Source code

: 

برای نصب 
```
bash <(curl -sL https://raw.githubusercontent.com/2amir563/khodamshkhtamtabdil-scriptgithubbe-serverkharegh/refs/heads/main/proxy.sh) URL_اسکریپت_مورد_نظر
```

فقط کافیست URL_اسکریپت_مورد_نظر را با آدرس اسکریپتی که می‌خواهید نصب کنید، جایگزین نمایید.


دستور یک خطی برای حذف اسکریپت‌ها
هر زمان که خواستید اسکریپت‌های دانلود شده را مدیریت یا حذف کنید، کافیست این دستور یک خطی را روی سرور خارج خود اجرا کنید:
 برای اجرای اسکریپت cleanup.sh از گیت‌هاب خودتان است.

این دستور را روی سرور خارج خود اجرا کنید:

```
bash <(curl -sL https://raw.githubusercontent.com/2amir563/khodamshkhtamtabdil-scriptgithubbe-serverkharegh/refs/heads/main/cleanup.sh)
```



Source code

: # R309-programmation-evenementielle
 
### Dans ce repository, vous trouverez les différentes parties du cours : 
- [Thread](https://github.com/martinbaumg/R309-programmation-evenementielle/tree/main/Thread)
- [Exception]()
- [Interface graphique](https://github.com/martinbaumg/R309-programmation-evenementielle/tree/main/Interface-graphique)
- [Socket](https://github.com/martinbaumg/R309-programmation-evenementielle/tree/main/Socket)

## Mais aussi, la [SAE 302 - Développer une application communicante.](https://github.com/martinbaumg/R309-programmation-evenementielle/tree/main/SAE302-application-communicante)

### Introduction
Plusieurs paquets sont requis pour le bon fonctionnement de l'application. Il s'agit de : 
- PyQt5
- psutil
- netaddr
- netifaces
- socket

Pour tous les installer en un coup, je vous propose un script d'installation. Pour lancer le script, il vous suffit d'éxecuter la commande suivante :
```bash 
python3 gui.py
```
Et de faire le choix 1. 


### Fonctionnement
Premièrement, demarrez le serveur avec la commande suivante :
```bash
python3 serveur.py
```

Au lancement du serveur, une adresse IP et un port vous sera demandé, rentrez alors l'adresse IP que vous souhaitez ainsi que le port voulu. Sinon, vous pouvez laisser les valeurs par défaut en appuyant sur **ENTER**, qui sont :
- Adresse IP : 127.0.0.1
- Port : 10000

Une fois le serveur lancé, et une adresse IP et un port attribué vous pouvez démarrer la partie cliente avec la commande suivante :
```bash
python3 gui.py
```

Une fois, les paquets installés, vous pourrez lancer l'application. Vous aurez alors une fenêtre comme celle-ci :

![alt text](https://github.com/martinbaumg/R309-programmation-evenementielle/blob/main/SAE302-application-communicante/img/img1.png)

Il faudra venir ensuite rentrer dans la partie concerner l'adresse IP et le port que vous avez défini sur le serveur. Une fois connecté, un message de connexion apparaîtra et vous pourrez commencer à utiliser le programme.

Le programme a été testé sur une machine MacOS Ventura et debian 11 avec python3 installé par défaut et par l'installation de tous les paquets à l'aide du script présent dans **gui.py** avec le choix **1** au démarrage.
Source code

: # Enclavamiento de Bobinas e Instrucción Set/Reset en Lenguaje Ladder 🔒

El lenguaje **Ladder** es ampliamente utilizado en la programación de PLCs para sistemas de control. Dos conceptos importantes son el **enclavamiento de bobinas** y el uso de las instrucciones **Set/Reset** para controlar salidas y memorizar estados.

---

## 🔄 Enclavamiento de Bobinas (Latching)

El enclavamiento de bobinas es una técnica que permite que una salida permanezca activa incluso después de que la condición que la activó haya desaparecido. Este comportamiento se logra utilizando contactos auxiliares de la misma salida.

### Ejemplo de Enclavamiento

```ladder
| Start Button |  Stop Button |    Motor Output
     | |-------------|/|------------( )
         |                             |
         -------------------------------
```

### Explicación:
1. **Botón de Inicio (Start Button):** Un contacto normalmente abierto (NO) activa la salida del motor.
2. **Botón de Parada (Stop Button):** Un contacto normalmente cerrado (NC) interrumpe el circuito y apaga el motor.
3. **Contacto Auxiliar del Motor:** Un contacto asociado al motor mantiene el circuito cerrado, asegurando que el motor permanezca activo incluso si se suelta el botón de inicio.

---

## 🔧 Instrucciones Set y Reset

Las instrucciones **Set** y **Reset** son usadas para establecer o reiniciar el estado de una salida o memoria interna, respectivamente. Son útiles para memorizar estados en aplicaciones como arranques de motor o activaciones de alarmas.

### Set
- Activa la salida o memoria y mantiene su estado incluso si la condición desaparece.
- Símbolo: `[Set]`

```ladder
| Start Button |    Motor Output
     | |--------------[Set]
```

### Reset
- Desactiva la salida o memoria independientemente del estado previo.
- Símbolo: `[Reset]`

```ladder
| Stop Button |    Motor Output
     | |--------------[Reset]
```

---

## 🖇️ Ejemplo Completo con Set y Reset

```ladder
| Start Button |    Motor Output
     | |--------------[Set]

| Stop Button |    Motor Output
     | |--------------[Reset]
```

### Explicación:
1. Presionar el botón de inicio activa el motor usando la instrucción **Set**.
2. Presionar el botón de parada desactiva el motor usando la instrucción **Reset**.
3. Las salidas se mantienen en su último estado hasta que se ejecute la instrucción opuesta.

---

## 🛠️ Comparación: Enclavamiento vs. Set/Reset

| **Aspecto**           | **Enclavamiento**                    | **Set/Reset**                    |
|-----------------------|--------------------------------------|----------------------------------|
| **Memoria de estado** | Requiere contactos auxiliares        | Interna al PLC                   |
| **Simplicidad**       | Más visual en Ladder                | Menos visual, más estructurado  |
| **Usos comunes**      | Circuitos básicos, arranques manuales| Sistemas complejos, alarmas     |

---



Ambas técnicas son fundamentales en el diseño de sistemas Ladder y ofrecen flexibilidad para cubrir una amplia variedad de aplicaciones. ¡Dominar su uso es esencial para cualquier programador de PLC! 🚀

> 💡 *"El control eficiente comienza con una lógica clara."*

Task brief: Using the entries above, quote each line verbatim from the first through the line that contains "برای اجرای اسکریپت".

Answer space:
Source code

: 

برای نصب 
```
bash <(curl -sL https://raw.githubusercontent.com/2amir563/khodamshkhtamtabdil-scriptgithubbe-serverkharegh/refs/heads/main/proxy.sh) URL_اسکریپت_مورد_نظر
```

فقط کافیست URL_اسکریپت_مورد_نظر را با آدرس اسکریپتی که می‌خواهید نصب کنید، جایگزین نمایید.


دستور یک خطی برای حذف اسکریپت‌ها
هر زمان که خواستید اسکریپت‌های دانلود شده را مدیریت یا حذف کنید، کافیست این دستور یک خطی را روی سرور خارج خود اجرا کنید:
 برای اجرای اسکریپت cleanup.sh از گیت‌هاب خودتان است.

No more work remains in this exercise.